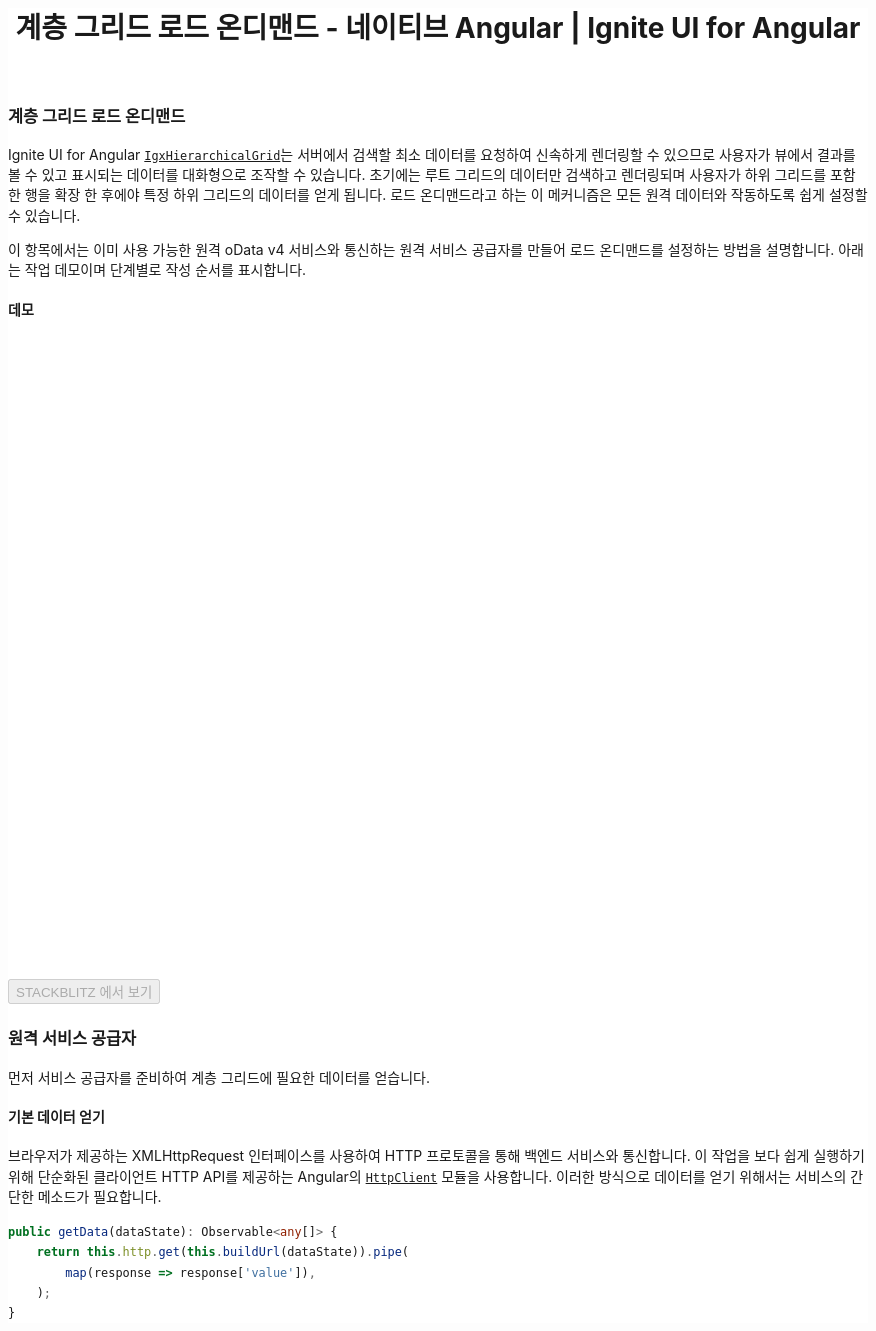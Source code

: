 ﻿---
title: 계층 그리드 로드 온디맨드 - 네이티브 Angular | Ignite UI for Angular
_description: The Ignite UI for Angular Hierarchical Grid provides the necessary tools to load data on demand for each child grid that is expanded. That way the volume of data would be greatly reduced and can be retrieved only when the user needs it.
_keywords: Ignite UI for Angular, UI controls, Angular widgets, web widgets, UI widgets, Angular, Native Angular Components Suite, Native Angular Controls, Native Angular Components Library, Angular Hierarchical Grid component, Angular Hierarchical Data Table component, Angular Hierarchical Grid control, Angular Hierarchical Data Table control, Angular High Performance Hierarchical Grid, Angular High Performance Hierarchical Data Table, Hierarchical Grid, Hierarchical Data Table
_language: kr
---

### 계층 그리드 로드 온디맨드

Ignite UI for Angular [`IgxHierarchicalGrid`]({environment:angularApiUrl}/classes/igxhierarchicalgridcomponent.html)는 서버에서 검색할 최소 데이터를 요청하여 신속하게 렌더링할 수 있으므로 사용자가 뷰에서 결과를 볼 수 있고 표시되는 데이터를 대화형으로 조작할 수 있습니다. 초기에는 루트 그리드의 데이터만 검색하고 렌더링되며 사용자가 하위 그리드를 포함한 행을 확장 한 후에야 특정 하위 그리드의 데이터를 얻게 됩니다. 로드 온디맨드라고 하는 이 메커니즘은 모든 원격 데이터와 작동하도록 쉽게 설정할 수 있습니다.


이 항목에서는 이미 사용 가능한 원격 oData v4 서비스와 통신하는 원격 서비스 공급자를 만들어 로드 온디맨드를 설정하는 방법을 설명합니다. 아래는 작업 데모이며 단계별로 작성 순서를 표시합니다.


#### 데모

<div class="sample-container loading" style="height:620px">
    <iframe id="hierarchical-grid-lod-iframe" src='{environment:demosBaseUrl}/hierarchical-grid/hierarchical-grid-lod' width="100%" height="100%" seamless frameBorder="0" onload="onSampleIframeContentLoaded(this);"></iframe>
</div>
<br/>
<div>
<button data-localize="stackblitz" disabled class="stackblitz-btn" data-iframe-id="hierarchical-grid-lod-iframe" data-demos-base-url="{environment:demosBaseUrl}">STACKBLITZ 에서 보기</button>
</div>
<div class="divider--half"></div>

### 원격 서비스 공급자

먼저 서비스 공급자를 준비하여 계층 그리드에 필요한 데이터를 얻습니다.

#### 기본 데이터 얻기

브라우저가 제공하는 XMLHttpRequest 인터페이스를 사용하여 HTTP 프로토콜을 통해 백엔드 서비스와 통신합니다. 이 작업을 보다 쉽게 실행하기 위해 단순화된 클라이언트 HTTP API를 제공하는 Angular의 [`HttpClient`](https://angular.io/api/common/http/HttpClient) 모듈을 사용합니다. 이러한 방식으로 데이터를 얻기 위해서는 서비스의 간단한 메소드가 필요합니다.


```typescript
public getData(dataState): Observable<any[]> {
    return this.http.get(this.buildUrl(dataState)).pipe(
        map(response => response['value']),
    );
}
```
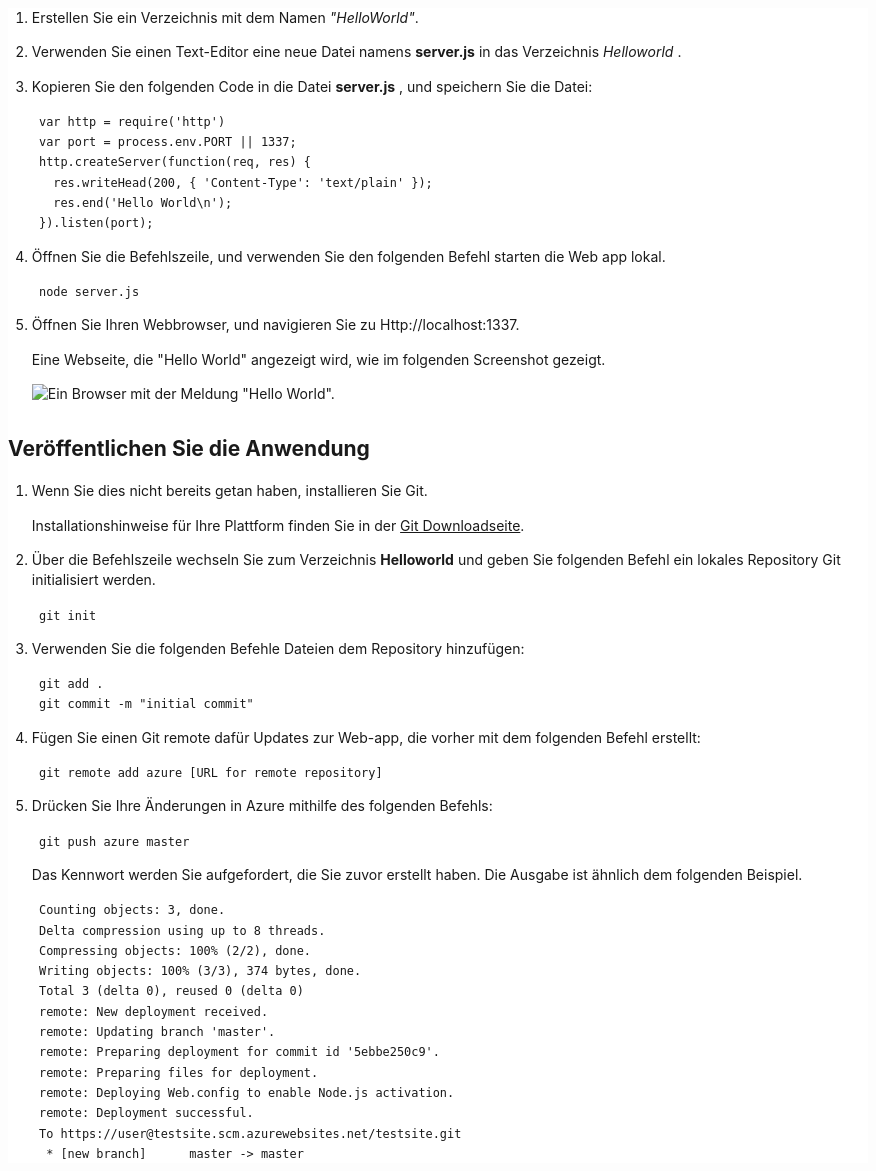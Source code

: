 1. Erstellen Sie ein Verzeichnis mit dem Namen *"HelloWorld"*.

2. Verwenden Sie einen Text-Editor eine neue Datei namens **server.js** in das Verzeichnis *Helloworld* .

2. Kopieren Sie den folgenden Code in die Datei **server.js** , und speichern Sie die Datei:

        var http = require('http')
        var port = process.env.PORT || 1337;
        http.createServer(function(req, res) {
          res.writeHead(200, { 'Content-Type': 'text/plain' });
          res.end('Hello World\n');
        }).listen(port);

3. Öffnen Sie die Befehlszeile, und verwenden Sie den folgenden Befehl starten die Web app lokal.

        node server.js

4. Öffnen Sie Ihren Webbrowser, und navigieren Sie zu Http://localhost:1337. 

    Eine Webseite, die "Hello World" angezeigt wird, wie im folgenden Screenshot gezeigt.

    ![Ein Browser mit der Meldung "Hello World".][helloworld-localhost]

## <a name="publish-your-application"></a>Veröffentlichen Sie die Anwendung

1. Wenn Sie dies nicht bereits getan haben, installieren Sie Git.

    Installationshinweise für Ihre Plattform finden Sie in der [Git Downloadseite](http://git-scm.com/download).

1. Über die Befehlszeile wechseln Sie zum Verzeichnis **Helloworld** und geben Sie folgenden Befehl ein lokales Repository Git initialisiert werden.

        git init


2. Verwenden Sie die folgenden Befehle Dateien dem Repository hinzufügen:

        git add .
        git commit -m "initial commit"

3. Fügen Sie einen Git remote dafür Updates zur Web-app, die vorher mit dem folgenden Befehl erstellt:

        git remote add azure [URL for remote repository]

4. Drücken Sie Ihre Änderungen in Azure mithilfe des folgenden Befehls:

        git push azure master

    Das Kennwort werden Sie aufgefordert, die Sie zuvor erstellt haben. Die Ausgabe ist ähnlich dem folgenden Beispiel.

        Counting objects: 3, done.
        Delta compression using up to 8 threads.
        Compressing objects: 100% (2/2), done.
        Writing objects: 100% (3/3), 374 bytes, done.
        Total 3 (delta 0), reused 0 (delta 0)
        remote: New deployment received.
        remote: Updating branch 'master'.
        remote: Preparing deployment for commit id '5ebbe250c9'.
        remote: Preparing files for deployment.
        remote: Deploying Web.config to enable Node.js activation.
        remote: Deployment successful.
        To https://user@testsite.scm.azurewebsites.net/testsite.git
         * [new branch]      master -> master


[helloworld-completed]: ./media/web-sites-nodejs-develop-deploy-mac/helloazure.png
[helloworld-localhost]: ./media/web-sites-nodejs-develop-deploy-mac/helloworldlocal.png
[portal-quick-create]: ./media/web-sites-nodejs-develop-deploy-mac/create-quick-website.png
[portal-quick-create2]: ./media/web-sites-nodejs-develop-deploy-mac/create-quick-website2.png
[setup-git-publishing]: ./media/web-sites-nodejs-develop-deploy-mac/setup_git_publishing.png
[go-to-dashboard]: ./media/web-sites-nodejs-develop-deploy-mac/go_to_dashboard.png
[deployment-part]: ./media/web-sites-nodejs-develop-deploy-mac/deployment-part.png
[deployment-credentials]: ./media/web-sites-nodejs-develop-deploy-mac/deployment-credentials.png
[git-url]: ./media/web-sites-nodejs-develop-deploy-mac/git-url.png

(Required action): Reproduce the listing above exactly, but skip the pictures.

(Solution):
Source code

: ﻿---
title: 계층 그리드 로드 온디맨드 - 네이티브 Angular | Ignite UI for Angular
_description: The Ignite UI for Angular Hierarchical Grid provides the necessary tools to load data on demand for each child grid that is expanded. That way the volume of data would be greatly reduced and can be retrieved only when the user needs it.
_keywords: Ignite UI for Angular, UI controls, Angular widgets, web widgets, UI widgets, Angular, Native Angular Components Suite, Native Angular Controls, Native Angular Components Library, Angular Hierarchical Grid component, Angular Hierarchical Data Table component, Angular Hierarchical Grid control, Angular Hierarchical Data Table control, Angular High Performance Hierarchical Grid, Angular High Performance Hierarchical Data Table, Hierarchical Grid, Hierarchical Data Table
_language: kr
---

### 계층 그리드 로드 온디맨드

Ignite UI for Angular [`IgxHierarchicalGrid`]({environment:angularApiUrl}/classes/igxhierarchicalgridcomponent.html)는 서버에서 검색할 최소 데이터를 요청하여 신속하게 렌더링할 수 있으므로 사용자가 뷰에서 결과를 볼 수 있고 표시되는 데이터를 대화형으로 조작할 수 있습니다. 초기에는 루트 그리드의 데이터만 검색하고 렌더링되며 사용자가 하위 그리드를 포함한 행을 확장 한 후에야 특정 하위 그리드의 데이터를 얻게 됩니다. 로드 온디맨드라고 하는 이 메커니즘은 모든 원격 데이터와 작동하도록 쉽게 설정할 수 있습니다.


이 항목에서는 이미 사용 가능한 원격 oData v4 서비스와 통신하는 원격 서비스 공급자를 만들어 로드 온디맨드를 설정하는 방법을 설명합니다. 아래는 작업 데모이며 단계별로 작성 순서를 표시합니다.


#### 데모

<div class="sample-container loading" style="height:620px">
    <iframe id="hierarchical-grid-lod-iframe" src='{environment:demosBaseUrl}/hierarchical-grid/hierarchical-grid-lod' width="100%" height="100%" seamless frameBorder="0" onload="onSampleIframeContentLoaded(this);"></iframe>
</div>
<br/>
<div>
<button data-localize="stackblitz" disabled class="stackblitz-btn" data-iframe-id="hierarchical-grid-lod-iframe" data-demos-base-url="{environment:demosBaseUrl}">STACKBLITZ 에서 보기</button>
</div>
<div class="divider--half"></div>

### 원격 서비스 공급자

먼저 서비스 공급자를 준비하여 계층 그리드에 필요한 데이터를 얻습니다.

#### 기본 데이터 얻기

브라우저가 제공하는 XMLHttpRequest 인터페이스를 사용하여 HTTP 프로토콜을 통해 백엔드 서비스와 통신합니다. 이 작업을 보다 쉽게 실행하기 위해 단순화된 클라이언트 HTTP API를 제공하는 Angular의 [`HttpClient`](https://angular.io/api/common/http/HttpClient) 모듈을 사용합니다. 이러한 방식으로 데이터를 얻기 위해서는 서비스의 간단한 메소드가 필요합니다.


```typescript
public getData(dataState): Observable<any[]> {
    return this.http.get(this.buildUrl(dataState)).pipe(
        map(response => response['value']),
    );
}
```
Source code

: 1. Erstellen Sie ein Verzeichnis mit dem Namen *"HelloWorld"*.

2. Verwenden Sie einen Text-Editor eine neue Datei namens **server.js** in das Verzeichnis *Helloworld* .

2. Kopieren Sie den folgenden Code in die Datei **server.js** , und speichern Sie die Datei:

        var http = require('http')
        var port = process.env.PORT || 1337;
        http.createServer(function(req, res) {
          res.writeHead(200, { 'Content-Type': 'text/plain' });
          res.end('Hello World\n');
        }).listen(port);

3. Öffnen Sie die Befehlszeile, und verwenden Sie den folgenden Befehl starten die Web app lokal.

        node server.js

4. Öffnen Sie Ihren Webbrowser, und navigieren Sie zu Http://localhost:1337. 

    Eine Webseite, die "Hello World" angezeigt wird, wie im folgenden Screenshot gezeigt.

    ![Ein Browser mit der Meldung "Hello World".][helloworld-localhost]

## <a name="publish-your-application"></a>Veröffentlichen Sie die Anwendung

1. Wenn Sie dies nicht bereits getan haben, installieren Sie Git.

    Installationshinweise für Ihre Plattform finden Sie in der [Git Downloadseite](http://git-scm.com/download).

1. Über die Befehlszeile wechseln Sie zum Verzeichnis **Helloworld** und geben Sie folgenden Befehl ein lokales Repository Git initialisiert werden.

        git init


2. Verwenden Sie die folgenden Befehle Dateien dem Repository hinzufügen:

        git add .
        git commit -m "initial commit"

3. Fügen Sie einen Git remote dafür Updates zur Web-app, die vorher mit dem folgenden Befehl erstellt:

        git remote add azure [URL for remote repository]

4. Drücken Sie Ihre Änderungen in Azure mithilfe des folgenden Befehls:

        git push azure master

    Das Kennwort werden Sie aufgefordert, die Sie zuvor erstellt haben. Die Ausgabe ist ähnlich dem folgenden Beispiel.

        Counting objects: 3, done.
        Delta compression using up to 8 threads.
        Compressing objects: 100% (2/2), done.
        Writing objects: 100% (3/3), 374 bytes, done.
        Total 3 (delta 0), reused 0 (delta 0)
        remote: New deployment received.
        remote: Updating branch 'master'.
        remote: Preparing deployment for commit id '5ebbe250c9'.
        remote: Preparing files for deployment.
        remote: Deploying Web.config to enable Node.js activation.
        remote: Deployment successful.
        To https://user@testsite.scm.azurewebsites.net/testsite.git
         * [new branch]      master -> master


[helloworld-completed]: ./media/web-sites-nodejs-develop-deploy-mac/helloazure.png
[helloworld-localhost]: ./media/web-sites-nodejs-develop-deploy-mac/helloworldlocal.png
[portal-quick-create]: ./media/web-sites-nodejs-develop-deploy-mac/create-quick-website.png
[portal-quick-create2]: ./media/web-sites-nodejs-develop-deploy-mac/create-quick-website2.png
[setup-git-publishing]: ./media/web-sites-nodejs-develop-deploy-mac/setup_git_publishing.png
[go-to-dashboard]: ./media/web-sites-nodejs-develop-deploy-mac/go_to_dashboard.png
[deployment-part]: ./media/web-sites-nodejs-develop-deploy-mac/deployment-part.png
[deployment-credentials]: ./media/web-sites-nodejs-develop-deploy-mac/deployment-credentials.png
[git-url]: ./media/web-sites-nodejs-develop-deploy-mac/git-url.png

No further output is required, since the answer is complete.